Interesting. To be clear though, I am not aiming at holding a temperature. I am interested in controlling the amount of latent heat of evaporation of water at boiling point. With the 3kW element alone it will of course hold 100*C fine. Unfortunately with a high enough evapouration rate that it literally rains beer afterwards from the cieling. About 5 litres of beer turns into rain.
So temperature regulation is out. If I needed temp regulation I could use the built in bi-metalic thermostat.
The proper way to do this is to install two heating elements, one double the power of the other e.g. 1kW and 2kW
Run the 2kW element from a standard bi-metallic thermostat. Use the PWM controller on the 1kW element.
Interesting. I had been bouncing a similar idea around. As this is a "rush" job now, ideal can wait.
If I simply take what I have now, the built in 3kw ring element in a "tea urn", but purchase a "Travel Kettle" with a 1kW immersion coil element.... then I can jury rid that 1kW element into the boiler to hold the boil.
I expect 1kW (based on the variac position) would be grand to maintain the boil. At least in a pinch.
By "jury rig" though I mean something your mum wouldn't like and your spark would disown. Like cut the element out of the kettle in it's full doubly insulated form and "dump" it in the wort, cable and all!
At least it's "boil side" so it doesn't need that much sanitation first!
The whole stainless steel boiler is earthed. "What could possibly go wrong?"
The "Proper" and "Best" way I believe to solve this is actually a large 8kW propane burner and a proper stainless steel "kettle" on a stand.

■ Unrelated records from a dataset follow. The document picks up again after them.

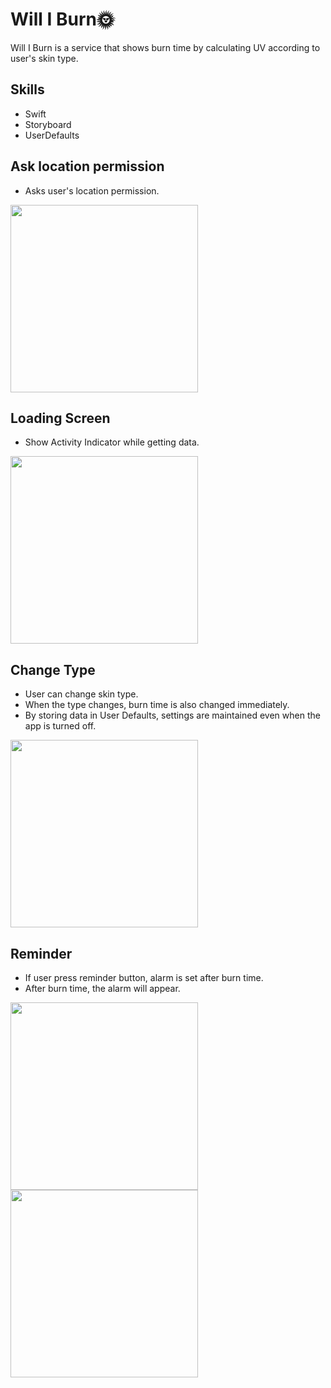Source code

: # Will I Burn🌞

Will I Burn is a service that shows burn time by calculating UV according to user's skin type.


## Skills

- Swift
- Storyboard
- UserDefaults

## Ask location permission

- Asks user's location permission.

<img src="https://user-images.githubusercontent.com/61302874/127250804-59462182-ced4-445e-bb7d-e1b7540b9f09.gif" width="300" >


## Loading Screen

- Show Activity Indicator while getting data.

<img src="https://user-images.githubusercontent.com/61302874/127250498-44fe2c58-6594-4eb4-81c8-1c211c80a4fe.gif" width="300" >


## Change Type

- User can change skin type.
- When the type changes, burn time is also changed immediately.
- By storing data in User Defaults, settings are maintained even when the app is turned off.

<img src="https://user-images.githubusercontent.com/61302874/127250535-69c4c871-b79c-41fa-a5a6-c1a015efed1a.gif" width="300" >


## Reminder

- If user press reminder button, alarm is set after burn time.
- After burn time, the alarm will appear.

<img src="https://user-images.githubusercontent.com/61302874/127142167-d677db06-872d-4578-a104-8d90d88d61a3.gif" width="300" align="left" >
<img src="https://user-images.githubusercontent.com/61302874/127141631-af263b44-c731-4da9-b272-bf9eee2ff3f4.gif" width="300" >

That would however force me to do the full 1-1.5 hour boil outdoors... and if I don't fancy carrying around 25 litres of hot wort, also the cooling, transfers etc. Trouble is, a "home brew" kettle is about £300. An industrial sized pot capable of taking first propane heat for hours is probably half that, but it will lack nice features like temp probes, proper ball values, filters etc.
My £40 coffee/tea urn does just fine! Eventually it's bottom will rust out, but it's got a few years left in it yet.